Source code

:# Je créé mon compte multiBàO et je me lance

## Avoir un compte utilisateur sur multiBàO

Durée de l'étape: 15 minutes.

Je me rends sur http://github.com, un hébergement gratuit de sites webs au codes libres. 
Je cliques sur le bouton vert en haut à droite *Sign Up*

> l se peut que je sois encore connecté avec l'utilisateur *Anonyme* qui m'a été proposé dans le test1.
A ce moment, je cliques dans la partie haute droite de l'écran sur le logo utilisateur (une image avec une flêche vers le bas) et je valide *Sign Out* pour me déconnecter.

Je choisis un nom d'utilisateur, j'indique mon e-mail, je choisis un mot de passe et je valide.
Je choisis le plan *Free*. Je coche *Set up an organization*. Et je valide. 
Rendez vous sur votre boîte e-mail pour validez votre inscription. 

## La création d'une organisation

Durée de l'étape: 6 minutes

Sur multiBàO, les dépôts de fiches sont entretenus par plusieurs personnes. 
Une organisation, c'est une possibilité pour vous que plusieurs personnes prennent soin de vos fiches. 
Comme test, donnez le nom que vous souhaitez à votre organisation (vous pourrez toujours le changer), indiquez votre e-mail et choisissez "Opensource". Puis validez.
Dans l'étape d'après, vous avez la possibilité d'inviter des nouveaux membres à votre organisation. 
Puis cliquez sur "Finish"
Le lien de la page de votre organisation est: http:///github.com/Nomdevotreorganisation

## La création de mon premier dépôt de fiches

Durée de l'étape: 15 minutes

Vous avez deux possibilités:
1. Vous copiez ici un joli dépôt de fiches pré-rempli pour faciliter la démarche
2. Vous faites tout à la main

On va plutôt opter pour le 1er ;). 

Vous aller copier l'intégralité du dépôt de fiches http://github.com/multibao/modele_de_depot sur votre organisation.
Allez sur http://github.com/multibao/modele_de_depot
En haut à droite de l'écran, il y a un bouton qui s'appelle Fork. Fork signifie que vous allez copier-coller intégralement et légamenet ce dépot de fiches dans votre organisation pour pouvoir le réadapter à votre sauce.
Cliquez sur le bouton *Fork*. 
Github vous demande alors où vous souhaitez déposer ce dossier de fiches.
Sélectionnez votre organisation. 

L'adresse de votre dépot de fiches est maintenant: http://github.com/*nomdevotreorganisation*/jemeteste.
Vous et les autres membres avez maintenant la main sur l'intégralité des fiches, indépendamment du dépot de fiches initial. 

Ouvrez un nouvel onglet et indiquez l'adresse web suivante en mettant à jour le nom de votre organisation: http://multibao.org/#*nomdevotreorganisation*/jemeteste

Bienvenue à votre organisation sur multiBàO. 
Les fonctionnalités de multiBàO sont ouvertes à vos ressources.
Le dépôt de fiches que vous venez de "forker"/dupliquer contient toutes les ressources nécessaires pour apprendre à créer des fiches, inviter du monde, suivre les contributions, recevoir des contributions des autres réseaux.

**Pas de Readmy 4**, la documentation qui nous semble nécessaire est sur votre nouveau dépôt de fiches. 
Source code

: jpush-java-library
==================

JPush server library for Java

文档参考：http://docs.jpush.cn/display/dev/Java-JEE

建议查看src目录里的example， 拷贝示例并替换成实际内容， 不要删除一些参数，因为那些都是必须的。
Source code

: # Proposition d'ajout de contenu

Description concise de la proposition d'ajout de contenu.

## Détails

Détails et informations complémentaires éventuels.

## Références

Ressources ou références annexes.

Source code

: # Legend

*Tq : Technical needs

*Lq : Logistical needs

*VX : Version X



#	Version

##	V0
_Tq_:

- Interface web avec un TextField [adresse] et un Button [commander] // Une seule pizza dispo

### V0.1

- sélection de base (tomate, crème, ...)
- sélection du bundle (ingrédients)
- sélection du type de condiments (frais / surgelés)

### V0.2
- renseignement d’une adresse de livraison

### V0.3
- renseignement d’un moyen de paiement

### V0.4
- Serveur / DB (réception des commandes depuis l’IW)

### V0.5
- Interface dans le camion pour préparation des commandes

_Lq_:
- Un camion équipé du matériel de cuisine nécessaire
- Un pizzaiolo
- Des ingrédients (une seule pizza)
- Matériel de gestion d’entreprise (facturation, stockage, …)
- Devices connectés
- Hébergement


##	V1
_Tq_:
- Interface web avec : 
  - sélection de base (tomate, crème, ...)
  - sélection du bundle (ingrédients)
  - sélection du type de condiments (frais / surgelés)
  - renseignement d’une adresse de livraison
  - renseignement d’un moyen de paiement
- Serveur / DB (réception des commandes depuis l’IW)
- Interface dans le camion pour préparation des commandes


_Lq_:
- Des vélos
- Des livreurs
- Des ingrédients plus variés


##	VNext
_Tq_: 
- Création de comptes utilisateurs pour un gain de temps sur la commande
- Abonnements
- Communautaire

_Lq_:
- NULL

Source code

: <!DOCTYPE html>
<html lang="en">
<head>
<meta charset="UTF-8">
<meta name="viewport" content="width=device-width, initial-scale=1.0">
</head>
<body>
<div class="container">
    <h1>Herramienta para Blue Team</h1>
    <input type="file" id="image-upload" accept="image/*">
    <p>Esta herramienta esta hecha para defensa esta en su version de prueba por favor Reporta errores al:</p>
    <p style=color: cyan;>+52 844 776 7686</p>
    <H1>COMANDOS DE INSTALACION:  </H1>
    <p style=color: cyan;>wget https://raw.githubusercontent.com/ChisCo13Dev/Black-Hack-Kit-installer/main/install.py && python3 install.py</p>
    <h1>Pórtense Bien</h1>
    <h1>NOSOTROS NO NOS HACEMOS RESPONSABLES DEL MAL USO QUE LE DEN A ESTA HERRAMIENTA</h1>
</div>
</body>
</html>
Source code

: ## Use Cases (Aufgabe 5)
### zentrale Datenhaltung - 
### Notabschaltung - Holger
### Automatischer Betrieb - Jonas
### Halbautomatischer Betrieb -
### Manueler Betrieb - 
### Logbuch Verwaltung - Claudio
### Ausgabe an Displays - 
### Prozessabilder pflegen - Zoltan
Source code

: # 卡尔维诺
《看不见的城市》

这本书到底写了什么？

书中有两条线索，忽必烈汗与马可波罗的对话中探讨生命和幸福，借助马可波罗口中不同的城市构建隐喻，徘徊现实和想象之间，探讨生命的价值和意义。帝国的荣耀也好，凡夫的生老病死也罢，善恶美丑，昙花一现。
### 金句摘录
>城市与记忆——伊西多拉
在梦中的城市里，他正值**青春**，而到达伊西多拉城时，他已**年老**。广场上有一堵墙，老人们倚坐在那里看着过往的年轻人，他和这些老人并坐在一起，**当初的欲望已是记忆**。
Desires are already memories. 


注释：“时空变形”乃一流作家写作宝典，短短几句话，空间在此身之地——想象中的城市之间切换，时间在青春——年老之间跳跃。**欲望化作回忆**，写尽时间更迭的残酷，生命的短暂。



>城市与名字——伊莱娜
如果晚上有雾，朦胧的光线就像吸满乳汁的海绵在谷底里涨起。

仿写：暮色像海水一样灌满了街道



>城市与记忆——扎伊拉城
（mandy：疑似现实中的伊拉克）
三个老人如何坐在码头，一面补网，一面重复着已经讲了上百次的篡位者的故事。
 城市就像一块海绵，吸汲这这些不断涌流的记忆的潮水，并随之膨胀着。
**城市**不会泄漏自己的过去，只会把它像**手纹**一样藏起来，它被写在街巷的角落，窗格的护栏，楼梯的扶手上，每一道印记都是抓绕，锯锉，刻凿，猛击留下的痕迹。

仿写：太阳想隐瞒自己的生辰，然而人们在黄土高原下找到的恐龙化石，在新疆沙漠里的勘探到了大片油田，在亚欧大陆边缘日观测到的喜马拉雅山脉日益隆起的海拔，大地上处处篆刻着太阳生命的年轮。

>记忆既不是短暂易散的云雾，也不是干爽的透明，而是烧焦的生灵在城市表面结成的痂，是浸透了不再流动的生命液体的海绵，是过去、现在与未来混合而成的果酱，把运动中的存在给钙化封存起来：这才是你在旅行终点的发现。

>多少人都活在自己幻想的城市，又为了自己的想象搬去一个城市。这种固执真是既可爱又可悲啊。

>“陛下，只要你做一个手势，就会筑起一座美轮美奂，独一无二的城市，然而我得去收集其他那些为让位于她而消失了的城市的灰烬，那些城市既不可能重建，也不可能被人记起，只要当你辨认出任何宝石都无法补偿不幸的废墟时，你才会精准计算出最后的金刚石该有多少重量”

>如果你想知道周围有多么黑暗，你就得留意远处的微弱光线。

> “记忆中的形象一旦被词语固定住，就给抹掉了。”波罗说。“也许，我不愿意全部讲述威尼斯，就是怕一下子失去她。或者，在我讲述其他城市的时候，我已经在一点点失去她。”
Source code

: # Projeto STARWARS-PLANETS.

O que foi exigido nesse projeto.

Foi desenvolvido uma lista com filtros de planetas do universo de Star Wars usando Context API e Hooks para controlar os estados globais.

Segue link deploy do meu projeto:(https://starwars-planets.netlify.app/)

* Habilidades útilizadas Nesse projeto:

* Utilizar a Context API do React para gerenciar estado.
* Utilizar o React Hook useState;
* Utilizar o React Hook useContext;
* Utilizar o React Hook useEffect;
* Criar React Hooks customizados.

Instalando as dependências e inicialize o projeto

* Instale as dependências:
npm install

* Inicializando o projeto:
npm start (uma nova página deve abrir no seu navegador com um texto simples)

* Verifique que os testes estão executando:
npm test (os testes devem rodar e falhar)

* * * *

## Aim of the task
Select and copy every line of the listing with the word "initial".

## Response area
Vous et les autres membres avez maintenant la main sur l'intégralité des fiches, indépendamment du dépot de fiches initial. 
<meta name="viewport" content="width=device-width, initial-scale=1.0">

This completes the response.